**The task:** Pull out every line with the word "Tuesday" from the entries below.

=== Supplied data ===

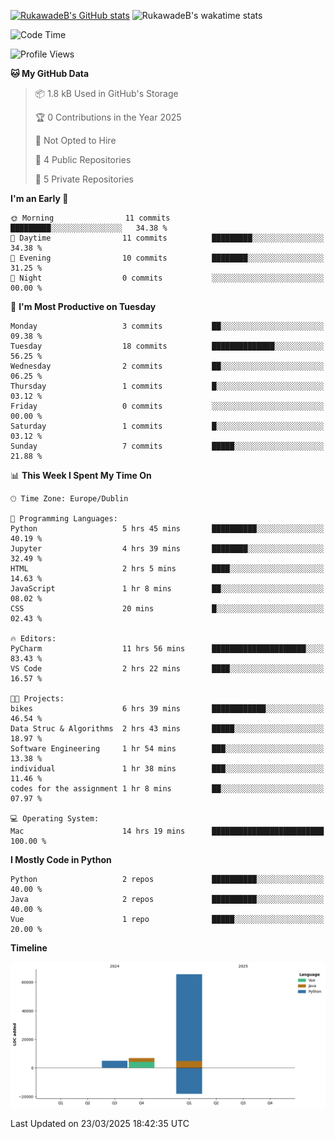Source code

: 
[![RukawadeB's GitHub stats](https://github-readme-stats.vercel.app/api?username=RukawadeB&hide=prs&show_icons=true&theme=omni)](https://github.com/anuraghazra/github-readme-stats)
![RukawadeB's wakatime stats](https://github-readme-stats.vercel.app/api/wakatime?username=RukawadeB)

<!--START_SECTION:waka-->
![Code Time](http://img.shields.io/badge/Code%20Time-361%20hrs%2055%20mins-blue)

![Profile Views](http://img.shields.io/badge/Profile%20Views-3-blue)

**🐱 My GitHub Data** 

> 📦 1.8 kB Used in GitHub's Storage 
 > 
> 🏆 0 Contributions in the Year 2025
 > 
> 🚫 Not Opted to Hire
 > 
> 📜 4 Public Repositories 
 > 
> 🔑 5 Private Repositories 
 > 
**I'm an Early 🐤** 

```text
🌞 Morning                11 commits          █████████░░░░░░░░░░░░░░░░   34.38 % 
🌆 Daytime                11 commits          █████████░░░░░░░░░░░░░░░░   34.38 % 
🌃 Evening                10 commits          ████████░░░░░░░░░░░░░░░░░   31.25 % 
🌙 Night                  0 commits           ░░░░░░░░░░░░░░░░░░░░░░░░░   00.00 % 
```
📅 **I'm Most Productive on Tuesday** 

```text
Monday                   3 commits           ██░░░░░░░░░░░░░░░░░░░░░░░   09.38 % 
Tuesday                  18 commits          ██████████████░░░░░░░░░░░   56.25 % 
Wednesday                2 commits           ██░░░░░░░░░░░░░░░░░░░░░░░   06.25 % 
Thursday                 1 commits           █░░░░░░░░░░░░░░░░░░░░░░░░   03.12 % 
Friday                   0 commits           ░░░░░░░░░░░░░░░░░░░░░░░░░   00.00 % 
Saturday                 1 commits           █░░░░░░░░░░░░░░░░░░░░░░░░   03.12 % 
Sunday                   7 commits           █████░░░░░░░░░░░░░░░░░░░░   21.88 % 
```


📊 **This Week I Spent My Time On** 

```text
🕑︎ Time Zone: Europe/Dublin

💬 Programming Languages: 
Python                   5 hrs 45 mins       ██████████░░░░░░░░░░░░░░░   40.19 % 
Jupyter                  4 hrs 39 mins       ████████░░░░░░░░░░░░░░░░░   32.49 % 
HTML                     2 hrs 5 mins        ████░░░░░░░░░░░░░░░░░░░░░   14.63 % 
JavaScript               1 hr 8 mins         ██░░░░░░░░░░░░░░░░░░░░░░░   08.02 % 
CSS                      20 mins             █░░░░░░░░░░░░░░░░░░░░░░░░   02.43 % 

🔥 Editors: 
PyCharm                  11 hrs 56 mins      █████████████████████░░░░   83.43 % 
VS Code                  2 hrs 22 mins       ████░░░░░░░░░░░░░░░░░░░░░   16.57 % 

🐱‍💻 Projects: 
bikes                    6 hrs 39 mins       ████████████░░░░░░░░░░░░░   46.54 % 
Data Struc & Algorithms  2 hrs 43 mins       █████░░░░░░░░░░░░░░░░░░░░   18.97 % 
Software Engineering     1 hr 54 mins        ███░░░░░░░░░░░░░░░░░░░░░░   13.38 % 
individual               1 hr 38 mins        ███░░░░░░░░░░░░░░░░░░░░░░   11.46 % 
codes for the assignment 1 hr 8 mins         ██░░░░░░░░░░░░░░░░░░░░░░░   07.97 % 

💻 Operating System: 
Mac                      14 hrs 19 mins      █████████████████████████   100.00 % 
```

**I Mostly Code in Python** 

```text
Python                   2 repos             ██████████░░░░░░░░░░░░░░░   40.00 % 
Java                     2 repos             ██████████░░░░░░░░░░░░░░░   40.00 % 
Vue                      1 repo              █████░░░░░░░░░░░░░░░░░░░░   20.00 % 
```



**Timeline**

![Lines of Code chart](https://raw.githubusercontent.com/RukawadeB/RukawadeB/main/assets/bar_graph.png)


 Last Updated on 23/03/2025 18:42:35 UTC
<!--END_SECTION:waka-->



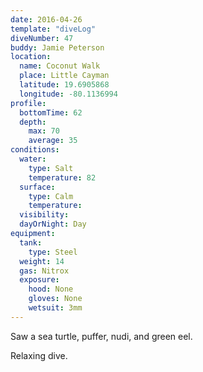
 ```yaml
---
date: 2016-04-26
template: "diveLog"
diveNumber: 47
buddy: Jamie Peterson
location:
  name: Coconut Walk
  place: Little Cayman
  latitude: 19.6905868
  longitude: -80.1136994
profile:
  bottomTime: 62
  depth:
    max: 70
    average: 35
conditions:
  water:
    type: Salt
    temperature: 82
  surface:
    type: Calm
    temperature:
  visibility:
  dayOrNight: Day
equipment:
  tank:
    type: Steel
  weight: 14
  gas: Nitrox
  exposure:
    hood: None
    gloves: None
    wetsuit: 3mm
---
```

Saw a sea turtle, puffer, nudi, and green eel.

Relaxing dive.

===

**Solution to this problem:**
📅 **I'm Most Productive on Tuesday** 
Tuesday                  18 commits          ██████████████░░░░░░░░░░░   56.25 % 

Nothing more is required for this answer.